*WHAT YOU SHOULD DO*: Write out every record below exactly, so that nothing differs from what is shown.

Records contained in a dataset
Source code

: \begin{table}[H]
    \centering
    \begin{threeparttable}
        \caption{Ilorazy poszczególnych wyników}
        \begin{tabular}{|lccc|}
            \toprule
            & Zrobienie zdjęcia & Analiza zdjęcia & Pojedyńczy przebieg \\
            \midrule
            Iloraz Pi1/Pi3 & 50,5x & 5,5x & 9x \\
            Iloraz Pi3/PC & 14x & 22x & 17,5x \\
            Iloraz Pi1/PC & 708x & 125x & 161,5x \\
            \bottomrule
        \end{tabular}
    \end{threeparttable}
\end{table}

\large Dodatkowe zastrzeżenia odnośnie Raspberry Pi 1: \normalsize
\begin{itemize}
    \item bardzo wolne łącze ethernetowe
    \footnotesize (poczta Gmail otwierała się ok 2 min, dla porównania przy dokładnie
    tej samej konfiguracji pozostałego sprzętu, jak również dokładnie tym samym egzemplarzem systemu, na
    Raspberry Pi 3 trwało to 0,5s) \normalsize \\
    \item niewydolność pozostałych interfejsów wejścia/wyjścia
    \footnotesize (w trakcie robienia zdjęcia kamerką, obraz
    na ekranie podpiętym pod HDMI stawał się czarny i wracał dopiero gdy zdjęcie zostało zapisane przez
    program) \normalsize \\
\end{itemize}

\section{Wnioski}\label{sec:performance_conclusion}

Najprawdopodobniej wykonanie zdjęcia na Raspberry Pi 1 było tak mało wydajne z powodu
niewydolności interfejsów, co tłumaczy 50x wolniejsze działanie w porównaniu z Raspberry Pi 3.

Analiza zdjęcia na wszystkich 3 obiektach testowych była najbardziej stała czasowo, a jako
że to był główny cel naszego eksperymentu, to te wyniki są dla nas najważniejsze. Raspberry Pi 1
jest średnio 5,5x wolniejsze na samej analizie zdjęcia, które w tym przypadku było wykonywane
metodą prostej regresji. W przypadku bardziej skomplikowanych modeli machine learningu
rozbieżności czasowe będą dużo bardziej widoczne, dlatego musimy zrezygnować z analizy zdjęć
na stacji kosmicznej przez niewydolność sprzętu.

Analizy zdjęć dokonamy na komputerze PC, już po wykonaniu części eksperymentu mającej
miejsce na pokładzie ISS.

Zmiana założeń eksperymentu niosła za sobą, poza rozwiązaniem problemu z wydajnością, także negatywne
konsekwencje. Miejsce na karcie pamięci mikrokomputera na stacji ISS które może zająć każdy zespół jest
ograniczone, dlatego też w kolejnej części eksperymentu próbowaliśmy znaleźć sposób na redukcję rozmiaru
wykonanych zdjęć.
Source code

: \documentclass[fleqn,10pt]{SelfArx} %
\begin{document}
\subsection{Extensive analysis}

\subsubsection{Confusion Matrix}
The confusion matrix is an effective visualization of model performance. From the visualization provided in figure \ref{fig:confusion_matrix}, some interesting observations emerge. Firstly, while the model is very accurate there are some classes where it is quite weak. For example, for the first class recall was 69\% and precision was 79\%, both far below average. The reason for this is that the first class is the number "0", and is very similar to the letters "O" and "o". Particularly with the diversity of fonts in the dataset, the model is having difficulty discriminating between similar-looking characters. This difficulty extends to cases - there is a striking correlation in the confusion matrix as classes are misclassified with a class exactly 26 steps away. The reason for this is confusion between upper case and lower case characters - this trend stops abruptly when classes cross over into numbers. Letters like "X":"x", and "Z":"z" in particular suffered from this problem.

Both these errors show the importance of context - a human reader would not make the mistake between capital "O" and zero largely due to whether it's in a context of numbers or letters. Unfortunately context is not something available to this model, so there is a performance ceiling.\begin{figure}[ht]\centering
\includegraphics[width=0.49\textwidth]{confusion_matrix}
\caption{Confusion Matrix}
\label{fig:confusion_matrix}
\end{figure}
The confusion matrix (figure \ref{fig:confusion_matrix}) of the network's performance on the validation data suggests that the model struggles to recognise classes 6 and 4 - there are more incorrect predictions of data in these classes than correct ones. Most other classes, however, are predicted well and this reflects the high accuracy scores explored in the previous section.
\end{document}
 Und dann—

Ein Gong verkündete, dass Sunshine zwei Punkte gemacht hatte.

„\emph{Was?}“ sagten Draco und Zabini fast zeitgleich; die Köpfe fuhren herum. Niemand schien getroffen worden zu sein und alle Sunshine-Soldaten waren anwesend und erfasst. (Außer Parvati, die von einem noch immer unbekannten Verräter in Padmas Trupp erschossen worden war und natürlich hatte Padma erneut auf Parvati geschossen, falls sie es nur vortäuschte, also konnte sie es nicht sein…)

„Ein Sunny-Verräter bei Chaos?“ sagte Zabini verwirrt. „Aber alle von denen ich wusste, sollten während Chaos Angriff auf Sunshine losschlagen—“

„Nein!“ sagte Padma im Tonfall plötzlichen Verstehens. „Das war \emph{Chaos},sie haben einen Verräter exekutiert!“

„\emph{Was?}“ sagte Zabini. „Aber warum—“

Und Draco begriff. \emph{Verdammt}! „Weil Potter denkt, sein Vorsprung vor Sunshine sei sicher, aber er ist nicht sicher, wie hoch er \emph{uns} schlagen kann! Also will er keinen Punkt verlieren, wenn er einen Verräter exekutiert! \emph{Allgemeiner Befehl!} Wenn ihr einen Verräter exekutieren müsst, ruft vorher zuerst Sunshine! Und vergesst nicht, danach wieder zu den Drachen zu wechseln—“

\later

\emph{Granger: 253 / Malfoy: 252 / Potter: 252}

*RESULT OF THIS EXERCISE*:
Source code

: \begin{table}[H]
    \centering
    \begin{threeparttable}
        \caption{Ilorazy poszczególnych wyników}
        \begin{tabular}{|lccc|}
            \toprule
            & Zrobienie zdjęcia & Analiza zdjęcia & Pojedyńczy przebieg \\
            \midrule
            Iloraz Pi1/Pi3 & 50,5x & 5,5x & 9x \\
            Iloraz Pi3/PC & 14x & 22x & 17,5x \\
            Iloraz Pi1/PC & 708x & 125x & 161,5x \\
            \bottomrule
        \end{tabular}
    \end{threeparttable}
\end{table}

\large Dodatkowe zastrzeżenia odnośnie Raspberry Pi 1: \normalsize
\begin{itemize}
    \item bardzo wolne łącze ethernetowe
    \footnotesize (poczta Gmail otwierała się ok 2 min, dla porównania przy dokładnie
    tej samej konfiguracji pozostałego sprzętu, jak również dokładnie tym samym egzemplarzem systemu, na
    Raspberry Pi 3 trwało to 0,5s) \normalsize \\
    \item niewydolność pozostałych interfejsów wejścia/wyjścia
    \footnotesize (w trakcie robienia zdjęcia kamerką, obraz
    na ekranie podpiętym pod HDMI stawał się czarny i wracał dopiero gdy zdjęcie zostało zapisane przez
    program) \normalsize \\
\end{itemize}

\section{Wnioski}\label{sec:performance_conclusion}

Najprawdopodobniej wykonanie zdjęcia na Raspberry Pi 1 było tak mało wydajne z powodu
niewydolności interfejsów, co tłumaczy 50x wolniejsze działanie w porównaniu z Raspberry Pi 3.

Analiza zdjęcia na wszystkich 3 obiektach testowych była najbardziej stała czasowo, a jako
że to był główny cel naszego eksperymentu, to te wyniki są dla nas najważniejsze. Raspberry Pi 1
jest średnio 5,5x wolniejsze na samej analizie zdjęcia, które w tym przypadku było wykonywane
metodą prostej regresji. W przypadku bardziej skomplikowanych modeli machine learningu
rozbieżności czasowe będą dużo bardziej widoczne, dlatego musimy zrezygnować z analizy zdjęć
na stacji kosmicznej przez niewydolność sprzętu.

Analizy zdjęć dokonamy na komputerze PC, już po wykonaniu części eksperymentu mającej
miejsce na pokładzie ISS.

Zmiana założeń eksperymentu niosła za sobą, poza rozwiązaniem problemu z wydajnością, także negatywne
konsekwencje. Miejsce na karcie pamięci mikrokomputera na stacji ISS które może zająć każdy zespół jest
ograniczone, dlatego też w kolejnej części eksperymentu próbowaliśmy znaleźć sposób na redukcję rozmiaru
wykonanych zdjęć.
Source code

: \documentclass[fleqn,10pt]{SelfArx} %
\begin{document}
\subsection{Extensive analysis}

\subsubsection{Confusion Matrix}
The confusion matrix is an effective visualization of model performance. From the visualization provided in figure \ref{fig:confusion_matrix}, some interesting observations emerge. Firstly, while the model is very accurate there are some classes where it is quite weak. For example, for the first class recall was 69\% and precision was 79\%, both far below average. The reason for this is that the first class is the number "0", and is very similar to the letters "O" and "o". Particularly with the diversity of fonts in the dataset, the model is having difficulty discriminating between similar-looking characters. This difficulty extends to cases - there is a striking correlation in the confusion matrix as classes are misclassified with a class exactly 26 steps away. The reason for this is confusion between upper case and lower case characters - this trend stops abruptly when classes cross over into numbers. Letters like "X":"x", and "Z":"z" in particular suffered from this problem.

Both these errors show the importance of context - a human reader would not make the mistake between capital "O" and zero largely due to whether it's in a context of numbers or letters. Unfortunately context is not something available to this model, so there is a performance ceiling.\begin{figure}[ht]\centering
\includegraphics[width=0.49\textwidth]{confusion_matrix}
\caption{Confusion Matrix}
\label{fig:confusion_matrix}
\end{figure}
The confusion matrix (figure \ref{fig:confusion_matrix}) of the network's performance on the validation data suggests that the model struggles to recognise classes 6 and 4 - there are more incorrect predictions of data in these classes than correct ones. Most other classes, however, are predicted well and this reflects the high accuracy scores explored in the previous section.
\end{document}
 Und dann—

Ein Gong verkündete, dass Sunshine zwei Punkte gemacht hatte.

„\emph{Was?}“ sagten Draco und Zabini fast zeitgleich; die Köpfe fuhren herum. Niemand schien getroffen worden zu sein und alle Sunshine-Soldaten waren anwesend und erfasst. (Außer Parvati, die von einem noch immer unbekannten Verräter in Padmas Trupp erschossen worden war und natürlich hatte Padma erneut auf Parvati geschossen, falls sie es nur vortäuschte, also konnte sie es nicht sein…)

„Ein Sunny-Verräter bei Chaos?“ sagte Zabini verwirrt. „Aber alle von denen ich wusste, sollten während Chaos Angriff auf Sunshine losschlagen—“

„Nein!“ sagte Padma im Tonfall plötzlichen Verstehens. „Das war \emph{Chaos},sie haben einen Verräter exekutiert!“

„\emph{Was?}“ sagte Zabini. „Aber warum—“

Und Draco begriff. \emph{Verdammt}! „Weil Potter denkt, sein Vorsprung vor Sunshine sei sicher, aber er ist nicht sicher, wie hoch er \emph{uns} schlagen kann! Also will er keinen Punkt verlieren, wenn er einen Verräter exekutiert! \emph{Allgemeiner Befehl!} Wenn ihr einen Verräter exekutieren müsst, ruft vorher zuerst Sunshine! Und vergesst nicht, danach wieder zu den Drachen zu wechseln—“

\later

\emph{Granger: 253 / Malfoy: 252 / Potter: 252}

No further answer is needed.